"""

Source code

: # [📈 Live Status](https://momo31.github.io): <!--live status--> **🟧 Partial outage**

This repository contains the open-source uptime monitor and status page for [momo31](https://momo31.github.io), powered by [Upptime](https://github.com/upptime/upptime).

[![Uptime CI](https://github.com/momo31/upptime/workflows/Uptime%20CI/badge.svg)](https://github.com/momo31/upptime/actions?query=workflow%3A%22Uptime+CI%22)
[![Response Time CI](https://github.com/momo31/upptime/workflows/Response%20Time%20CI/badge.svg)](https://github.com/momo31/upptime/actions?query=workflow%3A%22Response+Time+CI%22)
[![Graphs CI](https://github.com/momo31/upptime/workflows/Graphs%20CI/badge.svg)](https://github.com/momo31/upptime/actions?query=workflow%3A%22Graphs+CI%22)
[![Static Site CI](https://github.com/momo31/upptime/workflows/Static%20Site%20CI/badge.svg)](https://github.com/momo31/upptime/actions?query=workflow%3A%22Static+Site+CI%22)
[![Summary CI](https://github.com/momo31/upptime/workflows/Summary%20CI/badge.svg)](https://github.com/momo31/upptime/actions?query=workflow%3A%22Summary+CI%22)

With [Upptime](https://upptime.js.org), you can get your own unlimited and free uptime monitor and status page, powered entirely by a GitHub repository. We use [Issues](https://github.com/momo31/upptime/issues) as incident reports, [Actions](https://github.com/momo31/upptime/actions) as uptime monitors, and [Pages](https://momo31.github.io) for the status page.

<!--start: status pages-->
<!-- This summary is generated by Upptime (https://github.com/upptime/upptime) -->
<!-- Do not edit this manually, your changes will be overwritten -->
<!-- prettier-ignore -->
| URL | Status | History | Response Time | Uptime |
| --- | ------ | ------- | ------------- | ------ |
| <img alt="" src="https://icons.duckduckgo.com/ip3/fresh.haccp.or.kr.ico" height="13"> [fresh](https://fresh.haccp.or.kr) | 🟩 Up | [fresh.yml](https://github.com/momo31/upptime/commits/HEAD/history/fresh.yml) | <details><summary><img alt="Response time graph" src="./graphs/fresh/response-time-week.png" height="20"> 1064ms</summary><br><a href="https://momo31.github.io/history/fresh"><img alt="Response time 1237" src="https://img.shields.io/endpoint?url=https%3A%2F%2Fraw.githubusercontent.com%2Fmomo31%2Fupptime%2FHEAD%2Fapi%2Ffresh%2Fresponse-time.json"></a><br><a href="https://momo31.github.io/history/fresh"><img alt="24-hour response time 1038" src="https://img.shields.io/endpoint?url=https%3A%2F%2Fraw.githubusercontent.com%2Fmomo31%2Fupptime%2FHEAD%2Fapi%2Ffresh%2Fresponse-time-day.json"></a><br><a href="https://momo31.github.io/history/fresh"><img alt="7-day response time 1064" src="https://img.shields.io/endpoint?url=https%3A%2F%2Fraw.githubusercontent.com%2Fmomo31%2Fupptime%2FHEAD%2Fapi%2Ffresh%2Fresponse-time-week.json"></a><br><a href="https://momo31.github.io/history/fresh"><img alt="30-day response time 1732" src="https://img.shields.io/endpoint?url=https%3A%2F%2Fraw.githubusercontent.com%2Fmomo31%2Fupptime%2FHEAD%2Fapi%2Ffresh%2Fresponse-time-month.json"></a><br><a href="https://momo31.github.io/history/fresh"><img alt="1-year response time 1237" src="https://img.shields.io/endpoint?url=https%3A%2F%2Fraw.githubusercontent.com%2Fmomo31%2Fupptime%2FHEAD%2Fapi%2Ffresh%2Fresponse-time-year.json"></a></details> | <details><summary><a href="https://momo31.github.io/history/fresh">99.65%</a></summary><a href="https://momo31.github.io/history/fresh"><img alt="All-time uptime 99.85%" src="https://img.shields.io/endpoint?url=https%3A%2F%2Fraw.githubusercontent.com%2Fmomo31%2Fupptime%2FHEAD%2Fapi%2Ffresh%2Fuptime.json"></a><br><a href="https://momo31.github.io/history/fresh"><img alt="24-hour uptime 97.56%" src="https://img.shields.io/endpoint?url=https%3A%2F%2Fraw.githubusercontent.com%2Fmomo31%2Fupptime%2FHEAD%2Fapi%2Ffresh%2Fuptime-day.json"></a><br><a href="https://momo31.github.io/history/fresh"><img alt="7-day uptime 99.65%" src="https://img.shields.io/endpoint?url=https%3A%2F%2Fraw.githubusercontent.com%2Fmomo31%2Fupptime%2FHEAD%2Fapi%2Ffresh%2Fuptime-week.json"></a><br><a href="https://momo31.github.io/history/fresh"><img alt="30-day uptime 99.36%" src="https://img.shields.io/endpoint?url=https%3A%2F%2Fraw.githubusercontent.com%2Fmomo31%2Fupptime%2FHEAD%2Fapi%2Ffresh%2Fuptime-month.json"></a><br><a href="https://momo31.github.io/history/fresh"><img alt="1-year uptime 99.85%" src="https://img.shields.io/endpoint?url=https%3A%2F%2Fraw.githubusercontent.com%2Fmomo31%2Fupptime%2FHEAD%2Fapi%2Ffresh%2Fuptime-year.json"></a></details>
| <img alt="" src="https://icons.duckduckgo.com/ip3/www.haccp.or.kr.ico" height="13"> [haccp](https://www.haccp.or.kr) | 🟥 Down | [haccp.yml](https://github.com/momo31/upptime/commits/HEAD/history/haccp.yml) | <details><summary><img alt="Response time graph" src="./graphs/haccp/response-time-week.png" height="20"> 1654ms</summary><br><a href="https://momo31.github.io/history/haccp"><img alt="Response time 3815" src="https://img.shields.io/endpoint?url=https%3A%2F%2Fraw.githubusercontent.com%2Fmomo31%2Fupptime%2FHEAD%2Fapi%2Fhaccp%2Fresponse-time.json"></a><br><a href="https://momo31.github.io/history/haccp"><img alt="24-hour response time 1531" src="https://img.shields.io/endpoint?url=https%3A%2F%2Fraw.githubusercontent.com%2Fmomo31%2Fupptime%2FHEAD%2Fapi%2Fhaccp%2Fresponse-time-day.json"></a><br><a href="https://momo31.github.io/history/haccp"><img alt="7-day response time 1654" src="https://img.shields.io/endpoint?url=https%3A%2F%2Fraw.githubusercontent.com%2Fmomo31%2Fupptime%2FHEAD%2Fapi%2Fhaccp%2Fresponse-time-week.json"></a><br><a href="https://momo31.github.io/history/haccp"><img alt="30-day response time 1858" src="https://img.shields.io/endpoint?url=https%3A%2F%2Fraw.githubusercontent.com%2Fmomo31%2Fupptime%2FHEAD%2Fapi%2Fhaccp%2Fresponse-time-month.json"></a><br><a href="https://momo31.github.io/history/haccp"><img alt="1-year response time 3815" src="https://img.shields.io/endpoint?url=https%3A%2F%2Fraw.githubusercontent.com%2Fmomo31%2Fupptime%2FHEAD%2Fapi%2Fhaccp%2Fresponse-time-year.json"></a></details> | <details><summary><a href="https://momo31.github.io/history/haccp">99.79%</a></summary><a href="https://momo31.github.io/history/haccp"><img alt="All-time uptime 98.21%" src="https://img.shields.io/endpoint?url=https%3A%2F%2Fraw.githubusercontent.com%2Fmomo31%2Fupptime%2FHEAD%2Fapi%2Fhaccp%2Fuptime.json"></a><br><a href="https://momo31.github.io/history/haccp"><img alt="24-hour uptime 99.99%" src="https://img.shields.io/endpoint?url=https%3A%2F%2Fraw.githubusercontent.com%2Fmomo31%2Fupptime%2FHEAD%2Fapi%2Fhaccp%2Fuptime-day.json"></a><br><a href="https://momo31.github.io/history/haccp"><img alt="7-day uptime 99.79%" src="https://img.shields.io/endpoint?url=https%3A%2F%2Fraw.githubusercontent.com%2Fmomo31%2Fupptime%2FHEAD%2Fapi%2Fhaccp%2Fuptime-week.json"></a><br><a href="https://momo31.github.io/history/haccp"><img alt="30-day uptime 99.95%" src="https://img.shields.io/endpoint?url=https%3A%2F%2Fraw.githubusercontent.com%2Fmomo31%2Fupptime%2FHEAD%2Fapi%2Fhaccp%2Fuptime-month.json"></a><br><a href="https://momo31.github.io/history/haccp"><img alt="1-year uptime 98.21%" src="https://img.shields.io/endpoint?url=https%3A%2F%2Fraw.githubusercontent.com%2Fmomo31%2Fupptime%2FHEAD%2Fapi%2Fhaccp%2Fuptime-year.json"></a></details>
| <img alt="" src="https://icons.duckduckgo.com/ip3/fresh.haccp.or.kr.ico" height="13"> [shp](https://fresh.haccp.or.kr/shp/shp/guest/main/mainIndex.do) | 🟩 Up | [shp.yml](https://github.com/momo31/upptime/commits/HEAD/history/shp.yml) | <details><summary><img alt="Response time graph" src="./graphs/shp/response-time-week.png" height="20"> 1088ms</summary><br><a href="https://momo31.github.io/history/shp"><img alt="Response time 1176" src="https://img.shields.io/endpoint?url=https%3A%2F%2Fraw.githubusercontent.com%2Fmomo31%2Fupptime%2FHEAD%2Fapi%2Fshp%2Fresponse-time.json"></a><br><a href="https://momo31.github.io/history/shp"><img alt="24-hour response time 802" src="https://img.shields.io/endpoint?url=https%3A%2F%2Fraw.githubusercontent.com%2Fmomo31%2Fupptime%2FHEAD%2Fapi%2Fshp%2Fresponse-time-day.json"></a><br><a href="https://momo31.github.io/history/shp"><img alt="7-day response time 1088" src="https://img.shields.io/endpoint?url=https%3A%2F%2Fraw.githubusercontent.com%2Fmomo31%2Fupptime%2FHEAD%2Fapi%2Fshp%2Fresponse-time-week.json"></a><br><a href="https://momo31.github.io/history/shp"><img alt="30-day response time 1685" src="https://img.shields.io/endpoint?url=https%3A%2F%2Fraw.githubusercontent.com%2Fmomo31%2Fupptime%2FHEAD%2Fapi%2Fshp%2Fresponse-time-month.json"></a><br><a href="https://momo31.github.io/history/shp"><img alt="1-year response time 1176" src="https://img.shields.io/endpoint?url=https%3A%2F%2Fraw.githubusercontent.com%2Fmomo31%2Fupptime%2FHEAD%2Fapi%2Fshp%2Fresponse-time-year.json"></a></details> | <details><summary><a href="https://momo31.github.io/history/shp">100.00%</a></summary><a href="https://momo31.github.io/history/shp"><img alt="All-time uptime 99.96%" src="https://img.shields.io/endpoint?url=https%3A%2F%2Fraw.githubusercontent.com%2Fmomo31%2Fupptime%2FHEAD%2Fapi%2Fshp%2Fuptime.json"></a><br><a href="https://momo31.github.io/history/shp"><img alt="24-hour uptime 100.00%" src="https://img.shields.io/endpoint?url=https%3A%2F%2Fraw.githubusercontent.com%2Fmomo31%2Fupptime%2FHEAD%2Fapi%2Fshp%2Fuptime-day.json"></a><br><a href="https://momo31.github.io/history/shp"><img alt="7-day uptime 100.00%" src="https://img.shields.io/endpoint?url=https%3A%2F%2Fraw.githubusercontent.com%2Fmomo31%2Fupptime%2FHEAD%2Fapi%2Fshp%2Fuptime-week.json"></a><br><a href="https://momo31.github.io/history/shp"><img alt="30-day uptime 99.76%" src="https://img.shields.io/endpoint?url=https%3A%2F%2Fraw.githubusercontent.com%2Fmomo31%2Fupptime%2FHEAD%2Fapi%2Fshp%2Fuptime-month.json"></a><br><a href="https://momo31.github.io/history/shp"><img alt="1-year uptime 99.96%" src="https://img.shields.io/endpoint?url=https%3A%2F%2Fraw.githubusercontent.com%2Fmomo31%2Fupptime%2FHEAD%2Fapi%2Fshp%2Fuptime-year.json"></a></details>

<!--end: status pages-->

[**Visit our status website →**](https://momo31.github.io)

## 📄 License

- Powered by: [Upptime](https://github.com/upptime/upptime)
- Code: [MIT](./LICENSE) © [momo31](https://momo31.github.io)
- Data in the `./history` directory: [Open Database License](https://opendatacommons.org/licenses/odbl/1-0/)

"""

> **Problem statement**: In the listing above, find the line with "status--> **🟧 Partial outage**" and the line with "This repository contains", then print exactly those two lines and every line between them, and nothing more.

> **Solved problem**:
: # [📈 Live Status](https://momo31.github.io): <!--live status--> **🟧 Partial outage**

This repository contains the open-source uptime monitor and status page for [momo31](https://momo31.github.io), powered by [Upptime](https://github.com/upptime/upptime).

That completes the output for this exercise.